Grazie, Elaine, per il buonumore che trasmette ogni tuo _post _e le tue _flawless_ traduzioni, ma soprattutto per la tua amicizia. 

Carlo


----------



## shamblesuk

Yes, congrats and thanks Elaine for some fantastic posts and explanations. You've helped me and many others so much.

And I'm not just getting soppy because 'City Slickers' is on the telly......

Lee


----------



## lsp

Dearest *ElaineG*, _I_ was really first to recognize your milestone, to congratulate and thank you for your wit and wisdom, to compliment your command of both English and Italian (and some new languages you seem to be picking up astonishingly quickly), but _that_ message was sent telepathically. I'm just documenting it _here_ (6th, but who's counting) for the public record  
*It is damn good to have you here.*​
ps I'm thinking of getting a tattoo that says "ti volgio [sic] bene, ElaineG!" - does that mean what I think it means


----------



## ElaineG

Siete tutti troppo gentili. Non riesco a ricordare come ho passato il mio tempo prima di WRF e voi (purtroppo il mio capo lo ricorda benessimo!)

Vi ringrazio per le lezioni, la sensibilità, il divertimento e l'amicizia.

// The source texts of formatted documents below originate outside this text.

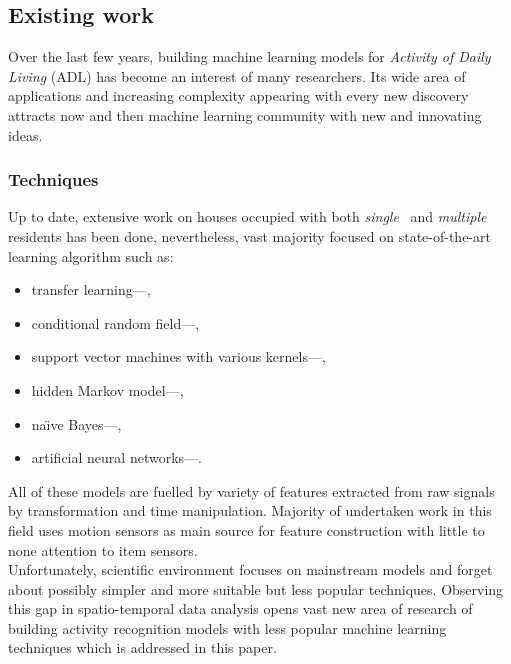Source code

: \documentclass[12pt, a4paper, pdflatex, leqno, twoside, openright]{report}
\begin{document}
    \subsection{Existing work}
Over the last few years, building machine learning models for \emph{Activity of Daily Living} (ADL) has become an interest of many researchers. Its wide area of applications and increasing complexity appearing with every new discovery attracts now and then machine learning community with new and innovating ideas.\\

    \subsubsection{Techniques}
Up to date, extensive work on houses occupied with both \emph{single}~\citep{cook2009assessing,fatima2013unified} and \emph{multiple}~\citep{hsu2010strategies,singla2010recognizing,crandall2009coping} residents has been done, nevertheless, vast majority focused on state-of-the-art learning algorithm such as:
\begin{itemize}
\item transfer learning---\citet{cook2013transfer},
\item conditional random field---\citet{hsu2010strategies,van2010activity},
\item support vector machines with various kernels---\citet{fatima2013unified},
\item hidden Markov model---\citet{rashidi2011discovering},
\item na\"{\i}ve Bayes---\citet{cook2013activity},
\item artificial neural networks---\citet{fatima2013unified,fatima2013analysis}.
\end{itemize}

All of these models are fuelled by variety of features extracted from raw signals by transformation and time manipulation. Majority of undertaken work in this field uses motion sensors as main source for feature construction with little to none attention to item sensors.\\

Unfortunately, scientific environment focuses on mainstream models and forget about possibly simpler and more suitable but less popular techniques. Observing this gap in spatio-temporal data analysis opens vast new area of research of building activity recognition models with less popular machine learning techniques which is addressed in this paper.
\end{document}
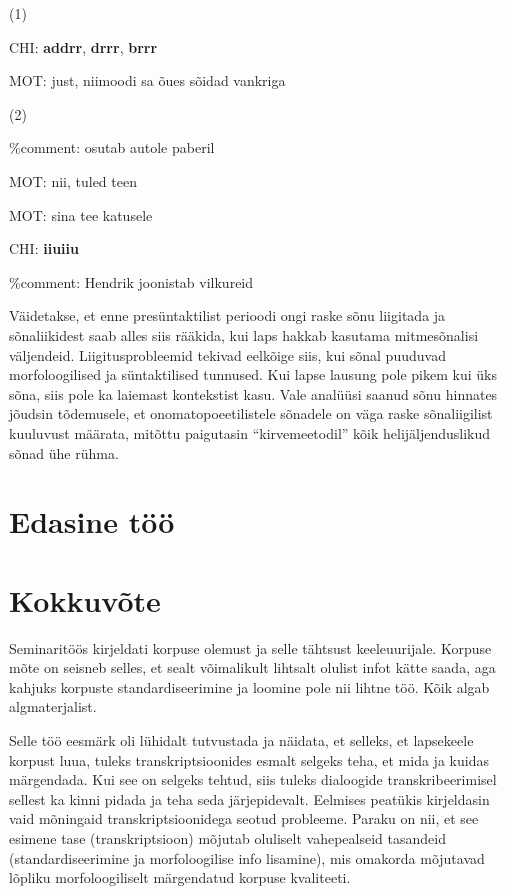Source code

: \documentclass[12pt]{article}
\begin{document}
(1)
\begin{description}
    \item *CHI: \textbf{addrr}, \textbf{drrr}, \textbf{brrr}
    \item *MOT: just, niimoodi sa õues sõidad vankriga \citep[27]{IMITATIIV}
\end{description}

(2)

\%comment: osutab autole paberil
\begin{description}
    \item *MOT: nii, tuled teen
    \item *MOT: sina tee katusele
    \item *CHI: \textbf{iiuiiu}
\end{description}
\%comment: Hendrik joonistab vilkureid \citep[28]{IMITATIIV}

Väidetakse, et enne presüntaktilist perioodi ongi raske sõnu liigitada ja sõnaliikidest saab alles siis rääkida, kui laps hakkab kasutama mitmesõnalisi väljendeid. Liigitusprobleemid tekivad eelkõige siis, kui sõnal puuduvad morfoloogilised ja süntaktilised tunnused. Kui lapse lausung pole pikem kui üks sõna, siis pole ka laiemast kontekstist kasu. \citep[27--29]{IMITATIIV} Vale analüüsi saanud sõnu hinnates jõudsin tõdemusele, et onomatopoeetilistele sõnadele on väga raske sõnaliigilist kuuluvust määrata, mitõttu paigutasin ``kirvemeetodil'' kõik helijäljenduslikud sõnad ühe rühma.



\newpage
\section{Edasine töö}
\newpage

\section*{Kokkuvõte}

Seminaritöös kirjeldati korpuse olemust ja selle tähtsust keeleuurijale. Korpuse mõte on seisneb selles, et sealt võimalikult lihtsalt olulist infot kätte saada, aga kahjuks korpuste standardiseerimine ja loomine pole nii lihtne töö. Kõik algab algmaterjalist. 

Selle töö eesmärk oli lühidalt tutvustada ja näidata, et selleks, et lapsekeele korpust luua, tuleks transkriptsioonides esmalt selgeks teha, et mida ja kuidas märgendada. Kui see on selgeks tehtud, siis tuleks dialoogide transkribeerimisel sellest ka kinni pidada ja teha seda järjepidevalt. Eelmises peatükis kirjeldasin vaid mõningaid transkriptsioonidega seotud probleeme. Paraku on nii, et see esimene tase (transkriptsioon) mõjutab oluliselt vahepealseid tasandeid (standardiseerimine ja morfoloogilise info lisamine), mis omakorda mõjutavad lõpliku morfoloogiliselt märgendatud korpuse kvaliteeti.

\newpage
\cleardoublepage
{}
{}


\end{document}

This is really a great place, with a great group of people. Aww, I feel all mushy now.


----------



## cuchuflete

Elaine,

When you get unmushied, please accept some more congratulazioni and many thanks for your fine contributions.

Un abbraccio,
Cuchu


----------



## Jana337

Oh my, why is everyone so quick? 

Mushmushmush!

Auguri, Elaine. 

Jana


----------



## panjandrum

It's always a pleasure to see another primate pass the kilopost marker 

I'm posting my good wishes here after yet another experience of scrolling down a thread to find that ElaineG has posted exactly what I had in mind 

Mushy is Good.


----------



## winnie

come al solito mi tocca essere la 'maglia nera' !
che dire?
_complimenti_ e _felicitazioni_ sono parole troppo banali per attestare la grande competenza, vitalità ed arguzia che distribuisci nei tuoi interventi!
un grazie di cuore per tutto quello che fai!


----------



## JazzByChas

I haven't "spoken" to you much, Elaine, especially in Italian, since I can't speak it, but here's wishing another New Yorker (my favorite people) a happy first mille-postiversary (copyright fenixpollo, 2005)

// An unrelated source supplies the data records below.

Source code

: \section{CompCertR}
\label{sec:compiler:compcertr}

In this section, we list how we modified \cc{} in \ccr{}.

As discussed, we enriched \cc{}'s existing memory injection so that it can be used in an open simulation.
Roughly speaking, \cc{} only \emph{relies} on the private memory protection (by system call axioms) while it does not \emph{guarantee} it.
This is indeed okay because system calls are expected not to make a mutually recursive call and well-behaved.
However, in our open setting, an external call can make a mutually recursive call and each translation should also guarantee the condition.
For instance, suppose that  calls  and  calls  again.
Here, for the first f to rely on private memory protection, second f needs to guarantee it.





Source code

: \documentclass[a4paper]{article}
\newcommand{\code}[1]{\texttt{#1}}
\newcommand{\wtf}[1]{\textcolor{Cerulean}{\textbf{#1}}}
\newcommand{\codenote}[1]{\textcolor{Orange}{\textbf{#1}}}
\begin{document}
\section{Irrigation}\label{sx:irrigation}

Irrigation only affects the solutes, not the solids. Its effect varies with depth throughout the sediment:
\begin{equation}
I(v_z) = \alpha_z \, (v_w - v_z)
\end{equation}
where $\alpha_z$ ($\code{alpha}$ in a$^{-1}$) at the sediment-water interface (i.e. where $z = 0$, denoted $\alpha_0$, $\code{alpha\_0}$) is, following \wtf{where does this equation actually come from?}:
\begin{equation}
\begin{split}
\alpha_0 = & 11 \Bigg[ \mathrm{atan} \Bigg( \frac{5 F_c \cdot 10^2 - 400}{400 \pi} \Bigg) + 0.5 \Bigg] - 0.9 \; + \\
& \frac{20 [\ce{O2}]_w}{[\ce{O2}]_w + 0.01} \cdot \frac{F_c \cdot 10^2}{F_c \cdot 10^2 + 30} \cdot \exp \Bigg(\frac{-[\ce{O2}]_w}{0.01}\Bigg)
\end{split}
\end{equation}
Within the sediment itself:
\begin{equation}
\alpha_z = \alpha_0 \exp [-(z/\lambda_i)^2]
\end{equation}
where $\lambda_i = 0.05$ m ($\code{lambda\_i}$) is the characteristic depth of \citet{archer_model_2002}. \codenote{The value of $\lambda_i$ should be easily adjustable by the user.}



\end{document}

_So...how youuse doin'...uh...?  _

_Oh..p.s. the mush will soon turn to alfredo...that and a little Pinot Grigion...and it's all good... _


----------



## Kelly B

Congratulations!


----------



## DesertCat

I'm a little slow this week.  I just noticed you were over 1000.  

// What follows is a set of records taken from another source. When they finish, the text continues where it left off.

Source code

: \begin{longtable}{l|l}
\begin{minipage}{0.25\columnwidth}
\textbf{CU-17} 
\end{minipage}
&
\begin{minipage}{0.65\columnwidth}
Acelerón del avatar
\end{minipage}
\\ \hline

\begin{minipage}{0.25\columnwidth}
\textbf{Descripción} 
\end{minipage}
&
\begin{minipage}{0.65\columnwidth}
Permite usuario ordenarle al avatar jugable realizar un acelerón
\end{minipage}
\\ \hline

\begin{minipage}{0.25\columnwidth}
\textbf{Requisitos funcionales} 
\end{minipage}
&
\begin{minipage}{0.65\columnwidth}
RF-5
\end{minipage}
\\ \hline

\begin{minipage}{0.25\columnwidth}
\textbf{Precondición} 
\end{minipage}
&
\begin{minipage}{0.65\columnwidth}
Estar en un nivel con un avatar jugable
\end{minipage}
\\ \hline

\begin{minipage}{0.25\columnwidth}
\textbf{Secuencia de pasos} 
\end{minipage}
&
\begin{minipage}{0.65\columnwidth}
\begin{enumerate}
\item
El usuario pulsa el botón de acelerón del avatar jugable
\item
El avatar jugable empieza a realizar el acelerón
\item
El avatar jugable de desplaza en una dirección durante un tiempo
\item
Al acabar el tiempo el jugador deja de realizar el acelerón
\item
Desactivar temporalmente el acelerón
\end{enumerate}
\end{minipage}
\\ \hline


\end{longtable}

Just wanted to thank you for all of your great posts.  I would be happy if I could write half as well as you do in Italian.


----------



## Mei

CONGRATULATIONS!!

Mei


----------



## ElaineG

So many thanks to all of you also; the mush continues (and yes, *chas*, if it turned into a nice sauce, I'd be the last person to complain!).


----------



## Idioteque

Oh Elaine, I apologise for being so late!  I just hadn't realised that you had already reached such a great number of posts! 
The others have already said what I would like to say, so I just want to add that the IE forum wouldn't be the same without your lovely humour and your brilliant explanations... You've helped me out so many times! I just hope you'll stay with us! 

Un bacione, Laura 

P.S: oh my, why am I always late?


----------



## DAH

anche'io grazie per essere qui'.


----------